Exercise details:
Whenever the string "conventional" appears in a line below, please copy the line out.

Data provided:
=== Begin Enclosure ===

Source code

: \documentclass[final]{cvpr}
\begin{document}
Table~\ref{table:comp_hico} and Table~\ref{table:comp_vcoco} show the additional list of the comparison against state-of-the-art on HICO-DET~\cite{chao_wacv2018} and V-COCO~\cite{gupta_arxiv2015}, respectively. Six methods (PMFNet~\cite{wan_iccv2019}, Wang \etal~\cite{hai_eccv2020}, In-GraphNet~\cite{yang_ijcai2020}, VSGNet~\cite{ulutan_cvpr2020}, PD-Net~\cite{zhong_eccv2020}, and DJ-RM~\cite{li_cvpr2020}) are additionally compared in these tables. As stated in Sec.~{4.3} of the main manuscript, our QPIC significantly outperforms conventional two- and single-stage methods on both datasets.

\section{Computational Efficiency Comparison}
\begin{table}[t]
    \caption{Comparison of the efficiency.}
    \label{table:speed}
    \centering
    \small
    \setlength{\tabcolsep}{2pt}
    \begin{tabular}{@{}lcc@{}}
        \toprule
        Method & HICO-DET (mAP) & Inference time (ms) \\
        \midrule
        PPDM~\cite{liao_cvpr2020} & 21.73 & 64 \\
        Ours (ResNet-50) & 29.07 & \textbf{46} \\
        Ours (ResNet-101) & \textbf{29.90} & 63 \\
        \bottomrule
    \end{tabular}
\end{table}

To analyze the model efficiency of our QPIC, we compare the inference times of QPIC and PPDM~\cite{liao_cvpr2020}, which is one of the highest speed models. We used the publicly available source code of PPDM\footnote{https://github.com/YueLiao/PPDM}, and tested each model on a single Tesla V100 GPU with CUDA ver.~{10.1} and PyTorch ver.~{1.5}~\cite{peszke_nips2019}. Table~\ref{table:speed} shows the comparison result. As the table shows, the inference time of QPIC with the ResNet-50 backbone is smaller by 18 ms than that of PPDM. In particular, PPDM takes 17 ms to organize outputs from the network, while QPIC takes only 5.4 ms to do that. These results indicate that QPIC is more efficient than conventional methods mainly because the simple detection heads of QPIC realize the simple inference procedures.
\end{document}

=== End Enclosure ===

Response box:
Table~\ref{table:comp_hico} and Table~\ref{table:comp_vcoco} show the additional list of the comparison against state-of-the-art on HICO-DET~\cite{chao_wacv2018} and V-COCO~\cite{gupta_arxiv2015}, respectively. Six methods (PMFNet~\cite{wan_iccv2019}, Wang \etal~\cite{hai_eccv2020}, In-GraphNet~\cite{yang_ijcai2020}, VSGNet~\cite{ulutan_cvpr2020}, PD-Net~\cite{zhong_eccv2020}, and DJ-RM~\cite{li_cvpr2020}) are additionally compared in these tables. As stated in Sec.~{4.3} of the main manuscript, our QPIC significantly outperforms conventional two- and single-stage methods on both datasets.
To analyze the model efficiency of our QPIC, we compare the inference times of QPIC and PPDM~\cite{liao_cvpr2020}, which is one of the highest speed models. We used the publicly available source code of PPDM\footnote{https://github.com/YueLiao/PPDM}, and tested each model on a single Tesla V100 GPU with CUDA ver.~{10.1} and PyTorch ver.~{1.5}~\cite{peszke_nips2019}. Table~\ref{table:speed} shows the comparison result. As the table shows, the inference time of QPIC with the ResNet-50 backbone is smaller by 18 ms than that of PPDM. In particular, PPDM takes 17 ms to organize outputs from the network, while QPIC takes only 5.4 ms to do that. These results indicate that QPIC is more efficient than conventional methods mainly because the simple detection heads of QPIC realize the simple inference procedures.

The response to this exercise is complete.